When Jim shook his head, she explained. "Great Silver forms a tiny part of ordinary tin, that only Gnarlies can recognize. Crushed by the Gnarly King's magic, as diamonds are made from the like of charcoal by the miles-deep weight of the Earth, it becomes like a jewel—the rarest jewel there is. It's from those jewels on his Robe and his Throne, that his magick springs. But he has to own these rightfully or they can be taken away. Then, someone else becomes King of the Gnarlies and has it."

She paused, her dark eyes focusing past Jim at nothing in particular for a moment. Then they returned to him.

"Yes," she said, almost to herself. "We must think matters out. You do not know why Carolinus sent you to us here?"

"He must have arranged it that way beforehand, against the time I might need to be Departed," said Jim.

"I thought so," said KinetetE. She turned her head and spoke to the audience. "Barron, I'm going to have to ask you to come up here."

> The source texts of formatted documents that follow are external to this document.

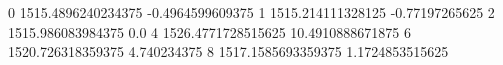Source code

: 0 1515.4896240234375 -0.4964599609375
1 1515.214111328125 -0.77197265625
2 1515.986083984375 0.0
4 1526.4771728515625 10.4910888671875
6 1520.726318359375 4.740234375
8 1517.1585693359375 1.1724853515625
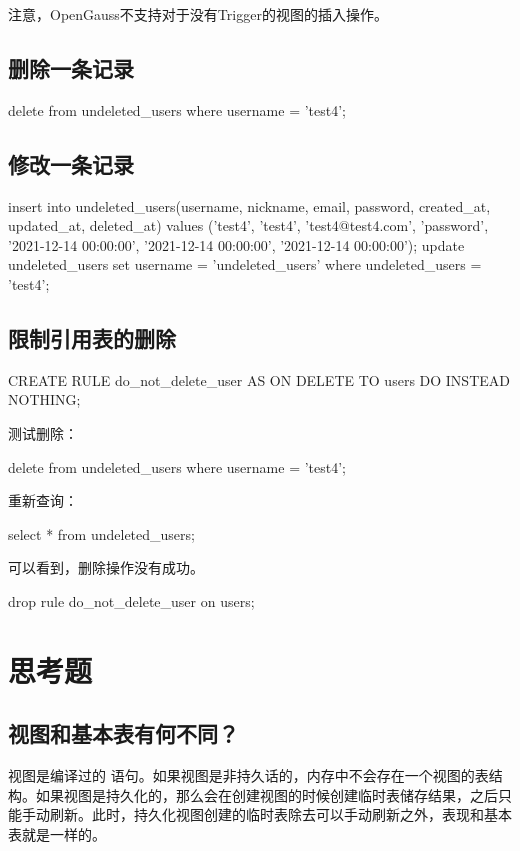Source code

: \documentclass{ctexrep}
\begin{document}
注意，OpenGauss不支持对于没有Trigger的视图的插入操作。

\subsection{删除一条记录}
\begin{run}
    delete from undeleted_users where username = 'test4';
\end{run}

\subsection{修改一条记录}
\begin{run}
    insert into undeleted_users(username, nickname, email, password,  created_at, updated_at, deleted_at)
    values ('test4', 'test4', 'test4@test4.com', 'password',  '2021-12-14 00:00:00', '2021-12-14 00:00:00', '2021-12-14 00:00:00');
    update undeleted_users set username = 'undeleted_users' where undeleted_users = 'test4';
\end{run}

\subsection{限制引用表的删除}
\begin{run}
    CREATE RULE do_not_delete_user AS ON DELETE TO users DO INSTEAD NOTHING;
\end{run}
测试删除：
\begin{run}
    delete from undeleted_users where username = 'test4';
\end{run}
重新查询：
\begin{run}
    select * from undeleted_users;
\end{run}
可以看到，删除操作没有成功。
\begin{runsilent}
    drop rule do_not_delete_user on users;
\end{runsilent}
\section{思考题}
\subsection*{视图和基本表有何不同？}
视图是编译过的  语句。如果视图是非持久话的，内存中不会存在一个视图的表结构。如果视图是持久化的，那么会在创建视图的时候创建临时表储存结果，之后只能手动刷新。此时，持久化视图创建的临时表除去可以手动刷新之外，表现和基本表就是一样的。
\end{document}
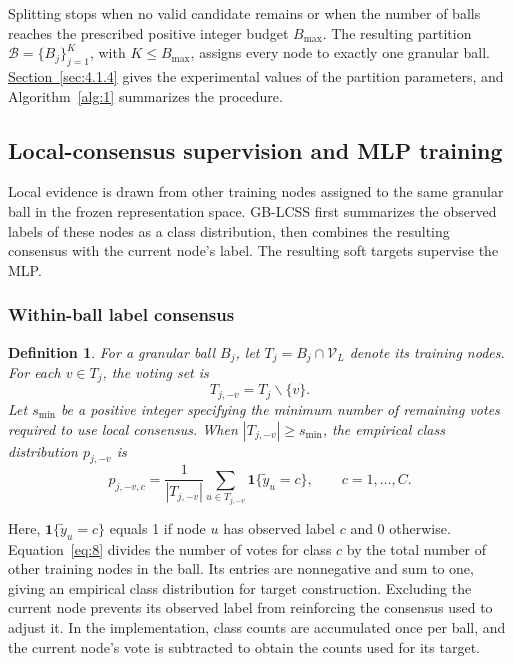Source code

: \documentclass[10pt,letterpaper,nopreprintline]{elsarticle}
\theoremstyle{plain}
\newtheorem{definition}{Definition}
\begin{document}
Splitting stops when no valid candidate remains or when the number of balls reaches the prescribed positive integer budget \(B_{\max}\). The resulting partition \(\mathcal{B} = \{ B_{j}\}_{j = 1}^{K}\), with \(K \leq B_{\max}\), assigns every node to exactly one granular ball. \hyperref[sec:4.1.4]{Section~\ref*{sec:4.1.4}} gives the experimental values of the partition parameters, and Algorithm~\ref{alg:1} summarizes the procedure.



\subsection{Local-consensus supervision and MLP training}\label{sec:3.3}

Local evidence is drawn from other training nodes assigned to the same granular ball in the frozen representation space. GB-LCSS first summarizes the observed labels of these nodes as a class distribution, then combines the resulting consensus with the current node's label. The resulting soft targets supervise the MLP.

\subsubsection{Within-ball label consensus}\label{sec:3.3.1}

\begin{definition}
For a granular ball \(B_{j}\), let \(T_{j} = B_{j} \cap \mathcal{V}_{L}\) denote its training nodes. For each \(v \in T_{j}\), the voting set is
\begin{equation}\label{eq:7}
T_{j, - v} = T_{j}\backslash\{ v\}.
\end{equation}
Let \(s_{\min}\) be a positive integer specifying the minimum number of remaining votes required to use local consensus. When \(\left| T_{j, - v} \right| \geq s_{\min}\), the empirical class distribution \(p_{j, - v}\) is
\begin{equation}\label{eq:8}
p_{j, - v,c} = \frac{1}{|T_{j, - v}|}\sum_{u \in T_{j, - v}}{\mathbf{1}\{{\widetilde{y}}_{u} = c\}},\quad\quad c = 1,\ldots,C.
\end{equation}
\end{definition}

Here, \(\mathbf{1}\{\widetilde y_u=c\}\) equals 1 if node \(u\) has observed label \(c\) and 0 otherwise. Equation~\eqref{eq:8} divides the number of votes for class \(c\) by the total number of other training nodes in the ball. Its entries are nonnegative and sum to one, giving an empirical class distribution for target construction. Excluding the current node prevents its observed label from reinforcing the consensus used to adjust it. In the implementation, class counts are accumulated once per ball, and the current node's vote is subtracted to obtain the counts used for its target.
\end{document}
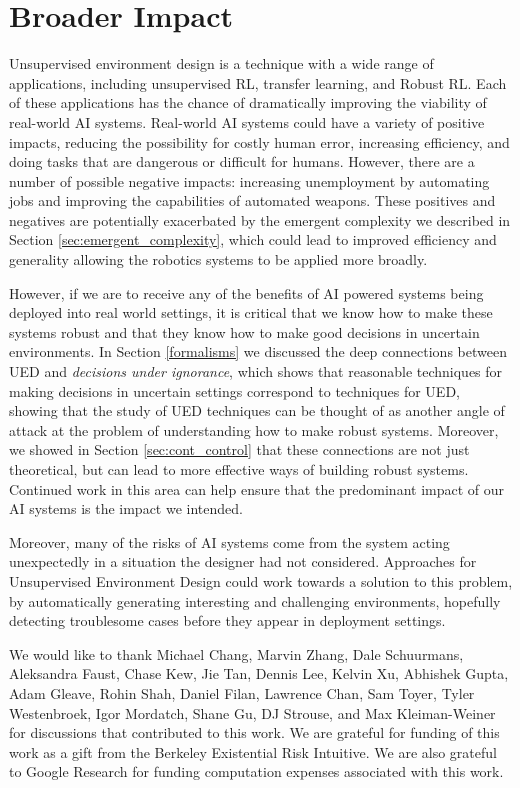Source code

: \documentclass{article}
\begin{document}
\section*{Broader Impact}
Unsupervised environment design is a technique with a wide range of applications, including unsupervised RL, transfer learning, and Robust RL.  Each of these applications has the chance of dramatically improving the viability of real-world AI systems.  Real-world AI systems could have a variety of positive impacts, reducing the possibility for costly human error, increasing efficiency, and doing tasks that are dangerous or difficult for humans.  However, there are a number of possible negative impacts: increasing unemployment by automating jobs \citep{frey2017future} 
and improving the capabilities of automated weapons.  These positives and negatives are potentially exacerbated by the emergent complexity we described in Section \ref{sec:emergent_complexity}, which could lead to improved efficiency and generality allowing the robotics systems to be applied more broadly.

However, if we are to receive any of the benefits of AI powered systems being deployed into real world settings, it is critical that we know how to make these systems robust and that they know how to make good decisions in uncertain environments.  In Section \ref{formalisms} we discussed the deep connections between UED and \emph{decisions under ignorance}, which shows that reasonable techniques for making decisions in uncertain settings correspond to techniques for UED, showing that the study of UED techniques can be thought of as another angle of attack at the problem of understanding how to make robust systems.  Moreover, we showed in Section \ref{sec:cont_control} that these connections are not just theoretical, but can lead to more effective ways of building robust systems.  Continued work in this area can help ensure that the predominant impact of our AI systems is the impact we intended.

Moreover, many of the risks of AI systems come from the system acting unexpectedly in a situation the designer had not considered.  Approaches for Unsupervised Environment Design could work towards a solution to this problem, by automatically generating interesting and challenging environments, hopefully detecting troublesome cases before they appear in deployment settings.

\begin{ack}
We would like to thank Michael Chang, Marvin Zhang, Dale Schuurmans, Aleksandra Faust, Chase Kew, Jie Tan, Dennis Lee, Kelvin Xu, Abhishek Gupta, Adam Gleave, Rohin Shah, Daniel Filan, Lawrence Chan, Sam Toyer, Tyler Westenbroek, Igor Mordatch, Shane Gu, DJ Strouse, and Max Kleiman-Weiner for discussions that contributed to this work. We are grateful for funding of this work as a gift from the Berkeley Existential Risk Intuitive.
We are also grateful to Google Research for funding computation expenses associated with this work.  
\end{ack}
\end{document}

There was a moment in which nothing happened, and then a small, fussy-looking man in his fifties, rotund, with a button of a nose, a small unimpressive mouth, and pale blue eyes that blinked frequently, appeared. He was wearing a red robe and a tall pointed red hat, neither of which seemed to fit him very well. He looked exactly like the sort of person who ought to be wearing a pair of metal-rimmed spectacles. But spectacles, of course, were not available in this time and place—and in any case, a magician would not need to wear them: he could make his eyesight as good or as bad as he wanted at any time, magically.

"If I must," he said, in an annoyed tenor voice.

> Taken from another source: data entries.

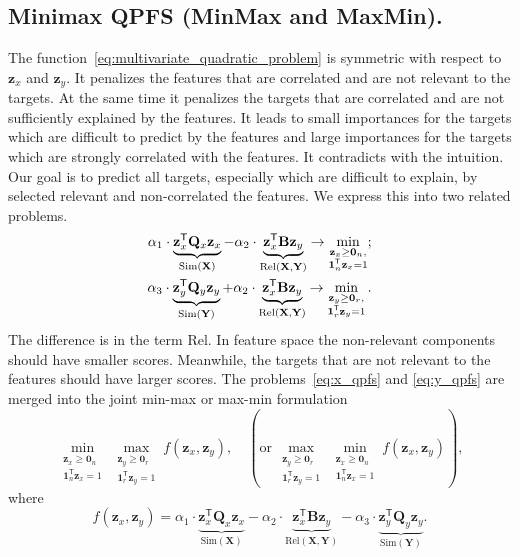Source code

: \documentclass[12pt,oneside]{article}
\theoremstyle{definition}
\newcommand{\bz}{\mathbf{z}}
\newcommand{\bY}{\mathbf{Y}}
\newcommand{\bX}{\mathbf{X}}
\newcommand{\bB}{\mathbf{B}}
\newcommand{\bQ}{\mathbf{Q}}
\newcommand{\T}{\mathsf{T}}
\newcommand{\bOne}{\boldsymbol{1}}
\newcommand{\bZero}{\boldsymbol{0}}
\begin{document}
\subsection{Minimax QPFS (MinMax and MaxMin).}
The function~\eqref{eq:multivariate_quadratic_problem} is symmetric with respect to~$\bz_x$ and $\bz_y$.
It penalizes the features that are correlated and are not relevant to the targets.
At the same time it penalizes the targets that are correlated and are not sufficiently explained by the features.
It leads to small importances for the targets which are difficult to predict by the features and large importances for the targets which are strongly correlated with the features.
It contradicts with the intuition.
Our goal is to predict all targets, especially which are difficult to explain, by selected relevant and non-correlated the features. We express this into two related problems.
\begin{align}
	\alpha_1 \cdot \underbrace{\bz_x^{\T} \bQ_x \bz_x}_{\text{Sim}(\bX)} - \alpha_2 \cdot \underbrace{\vphantom{()} \bz_x^{\T}\mathbf{B} \bz_y}_{\text{Rel}(\bX, \bY)} \rightarrow \min_{\substack{\bz_x \geq \bZero_n, \\ \bOne_n^{\T}\bz_x=1}};
	\label{eq:x_qpfs}\\
	\alpha_3 \cdot \underbrace{\bz_y^{\T} \bQ_y \bz_y}_{\text{Sim}(\bY)} + \alpha_2 \cdot \underbrace{\vphantom{()} \bz_x^{\T} \mathbf{B} \bz_y}_{\text{Rel}(\bX, \bY)} \rightarrow \min_{\substack{\bz_y \geq \bZero_r,  \\ \bOne_r^{\T}\bz_y=1}}.
	\label{eq:y_qpfs}
\end{align}
The difference is in the term Rel.
In feature space the non-relevant components should have smaller scores.
Meanwhile, the targets that are not relevant to the features should have larger scores.
The problems~\eqref{eq:x_qpfs} and \eqref{eq:y_qpfs} are merged into the joint min-max or max-min formulation
\begin{equation}
	\min_{\substack{\bz_x \geq \bZero_n \\ \bOne_n^{\T}\bz_x=1}} 	\max_{\substack{\bz_y \geq \bZero_r \\ \bOne_r^{\T}\bz_y=1}} f(\bz_x, \bz_y), \quad \left(\text {or} \, \max_{\substack{\bz_y \geq \bZero_r \\ \bOne_r^{\T}\bz_y=1}} \min_{\substack{\bz_x \geq \bZero_n \\ \bOne_n^{\T}\bz_x=1}} f(\bz_x, \bz_y)\right),
	\label{eq:minmax}
\end{equation}
where
\begin{equation}
	f(\bz_x, \bz_y) = \alpha_1 \cdot \underbrace{\bz_x^{\T} \bQ_x \bz_x}_{\text{Sim}(\bX)} - \alpha_2 \cdot \underbrace{\bz_x^{\T} \bB \bz_y}_{\text{Rel}(\bX, \bY)} - \alpha_3 \cdot \underbrace{\bz_y^{\T} \bQ_y \bz_y}_{\text{Sim}(\bY)}.
\end{equation}
\end{document}
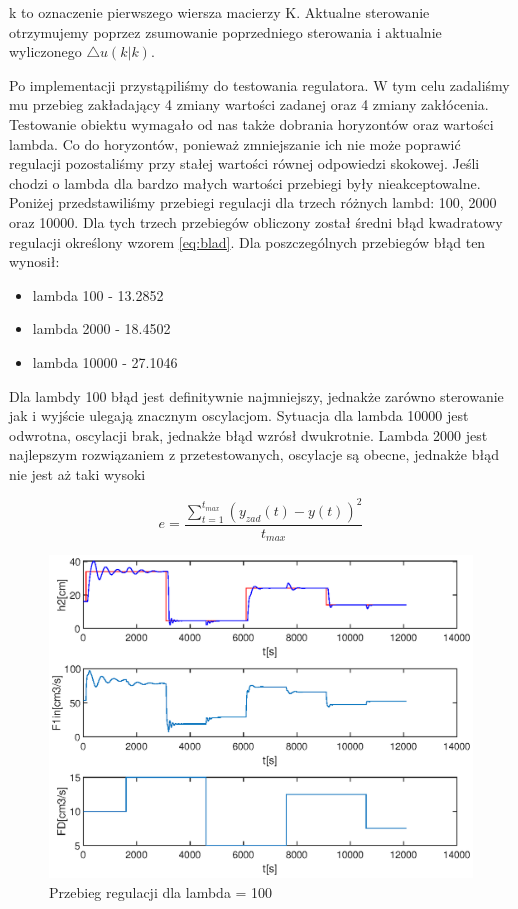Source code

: 		k to oznaczenie pierwszego wiersza macierzy K. Aktualne sterowanie otrzymujemy poprzez zsumowanie poprzedniego sterowania i aktualnie wyliczonego $\triangle u(k|k)$. 
		
		Po implementacji przystąpiliśmy do testowania regulatora. W tym celu zadaliśmy mu przebieg zakładający 4 zmiany wartości zadanej oraz 4 zmiany zakłócenia. Testowanie obiektu wymagało od nas także dobrania horyzontów oraz wartości lambda. Co do horyzontów, ponieważ zmniejszanie ich nie może poprawić regulacji pozostaliśmy przy stałej wartości równej odpowiedzi skokowej. Jeśli chodzi o lambda dla bardzo małych wartości przebiegi były nieakceptowalne. Poniżej przedstawiliśmy przebiegi regulacji dla trzech różnych lambd: 100, 2000 oraz 10000. Dla tych trzech przebiegów obliczony został średni błąd kwadratowy regulacji określony wzorem \ref{eq:blad}. Dla poszczególnych przebiegów błąd ten wynosił:
		\begin{itemize}
			\item lambda 100 - 13.2852
			\item lambda 2000 - 18.4502
			\item lambda 10000 - 27.1046
		\end{itemize}
		Dla lambdy 100 błąd jest definitywnie najmniejszy, jednakże zarówno sterowanie jak i wyjście ulegają znacznym oscylacjom. Sytuacja dla lambda 10000 jest odwrotna, oscylacji brak, jednakże błąd wzrósł dwukrotnie. Lambda 2000 jest najlepszym rozwiązaniem z przetestowanych, oscylacje są obecne, jednakże błąd nie jest aż taki wysoki
		
		\begin{equation}
			e = \frac{\sum_{t=1}^{t_{max}}(y_{zad}(t)-y(t))^2}{t_{max}}
			\label{eq:blad}
		\end{equation}
		
		
		\begin{figure}
			\includegraphics[width=0.9\linewidth]{plots/z1_dmc_100.eps}
			\caption{Przebieg regulacji dla lambda = 100}
			\label{rys:dmc100}
		\end{figure}
		
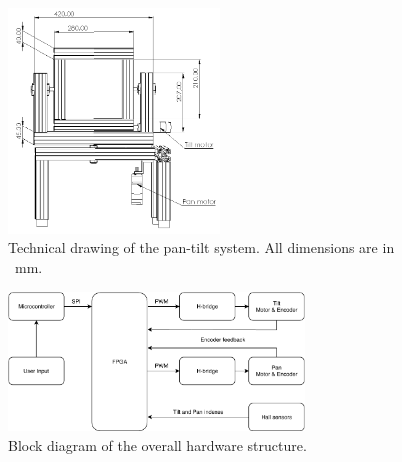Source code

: \documentclass[../../main.tex]{subfiles}
\begin{document}



\begin{figure}
    \centering
    \includegraphics[width=0.5\textwidth]{Sections/Miscellaneous/Images/PhysicalMotorModel.png}
    \caption{Technical drawing of the pan-tilt system. All dimensions are in \SI{}{\milli \meter}.}
    \label{fig:Pan_Tilt_Drawing}
\end{figure}



\begin{figure}[H]
    \centering
    \includegraphics[width=0.7\textwidth]{Sections/Miscellaneous/Images/System_overview.pdf}
    \caption{Block diagram of the overall hardware structure.}
    \label{fig:SystemOverviewIntroduction}
\end{figure}
\end{document}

"It'll be your mind and mine, plus whatever we can gain from our young Apprentice, here," said KinetetE. "If the Gnarly King can defy us like this and so mistreat one of our most valuable members, then this is something that threatens us all. I can't understand how the King could fail to realize that."

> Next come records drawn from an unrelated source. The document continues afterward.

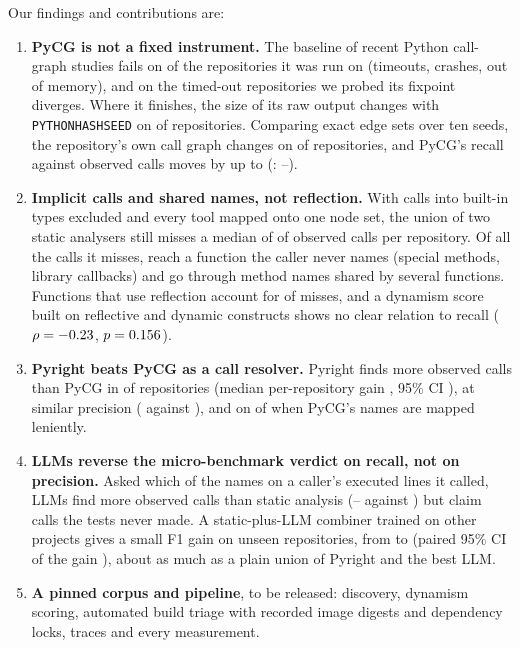 \documentclass[conference]{IEEEtran}
\providecommand{\nRuntimeRepos}{\pending}
\newcommand{\sweepContribution}{. Comparing exact edge sets over ten seeds, the repository's own
  call graph changes on \nSetNondet{} of \nSetSwept{} repositories, and PyCG's recall against observed
  calls moves by up to \sweepMaxDelta{} (\texttt{\sweepWorstRepo}: \sweepWorstLo--\sweepWorstHi).}
\newcommand{\sweepContribution}{.}
\begin{document}
\noindent Our findings and contributions are:
\begin{enumerate}
\item \textbf{PyCG is not a fixed instrument.} The baseline of recent Python call-graph studies
fails on \pctPycgFailRun{} of the repositories it was run on (timeouts, crashes, out of memory),
and on the timed-out
repositories we probed its fixpoint diverges. Where it finishes, the size of its raw output changes
with \texttt{PYTHONHASHSEED} on \pctNondet{} of repositories\sweepContribution{}
\item \textbf{Implicit calls and shared names, not reflection.} With calls into built-in types excluded
and every tool mapped onto one node set, the union of two static analysers still misses a median
of \edgeUnionMissMed{} of observed calls per repository. Of all the calls it misses,
\missUnnamedAll{} reach a function the caller never names (special methods, library callbacks) and
\missSharedAll{} go through method names shared by several functions. Functions that use reflection
account for \pctMissReflective{} of misses, and a dynamism score built on reflective and dynamic
constructs shows no clear relation to recall ($\rho = \densitySpearman$, $p = \densitySpearmanP$).
\item \textbf{Pyright beats PyCG as a call resolver.} Pyright finds more observed calls than
PyCG in \nPyrightBeatsPycg{} of \nRuntimeRepos{} repositories (median per-repository gain \pyrMinusPycgMed, 95\% CI
\ciPyrMinusPycgMed), at similar precision (\itemPyrightP{} against \itemPycgP{}), and on \mapPyrWinsLenient{} of
\nMapRepos{} when PyCG's names are mapped leniently.
\item \textbf{LLMs reverse the micro-benchmark verdict on recall, not on precision.} Asked which of
the names on a caller's executed lines it called, LLMs find more observed calls than static
analysis (\llmQwenR--\llmOneTwentyR{} against \llmTwentyStaticR{}) but claim calls the tests never
made. A static-plus-LLM combiner trained on other projects gives a small F1 gain on unseen
repositories, from \loroUnionFone{} to \loroCombFone{} (paired 95\% CI of the gain \ciLoroDiffUnion), about as much as a plain union of Pyright and
the best LLM.
\item \textbf{A pinned corpus and pipeline}, to be released: discovery, dynamism scoring, automated
build triage with recorded image digests and dependency locks, traces and every measurement.
\end{enumerate}

\end{document}
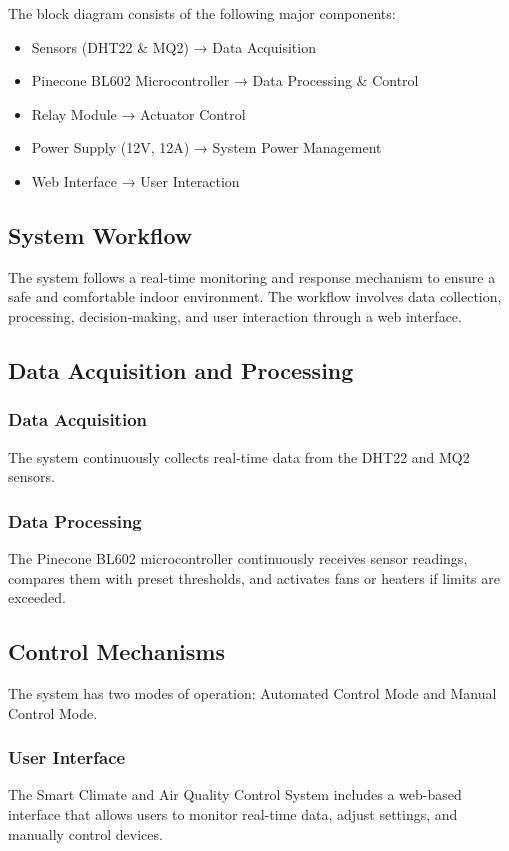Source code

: \documentclass[a4paper]{scrartcl}
\begin{document}
The block diagram consists of the following major components:
\begin{itemize}
    \item Sensors (DHT22 \& MQ2) → Data Acquisition
    \item Pinecone BL602 Microcontroller → Data Processing \& Control
    \item Relay Module → Actuator Control
    \item Power Supply (12V, 12A) → System Power Management
    \item Web Interface → User Interaction
\end{itemize}

\subsection{System Workflow}
The system follows a real-time monitoring and response mechanism to ensure a safe and comfortable indoor environment. The workflow involves data collection, processing, decision-making, and user interaction through a web interface.

\subsection{Data Acquisition and Processing}
\subsubsection{Data Acquisition}
The system continuously collects real-time data from the DHT22 and MQ2 sensors.

\subsubsection{Data Processing}
The Pinecone BL602 microcontroller continuously receives sensor readings, compares them with preset thresholds, and activates fans or heaters if limits are exceeded.

\subsection{Control Mechanisms}
The system has two modes of operation: Automated Control Mode and Manual Control Mode. 

\subsubsection{User Interface}
The Smart Climate and Air Quality Control System includes a web-based interface that allows users to monitor real-time data, adjust settings, and manually control devices.
\end{document}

"Unless," said Jim, "it's because this new King, who seems to have killed the rightful ruler—Hill's father—to take the Throne, has something big in mind and thinks he's invulnerable now, for some reason."

"Speak when you're spoken to, boy!" barked the man who had come to share the stage with KinetetE. He was considerably smaller than either Jim or KinetetE.

"I tell you," said Jim, stubbornly continuing to talk, "there's got to be some kind of pattern to it all; and I think that's a part of it!"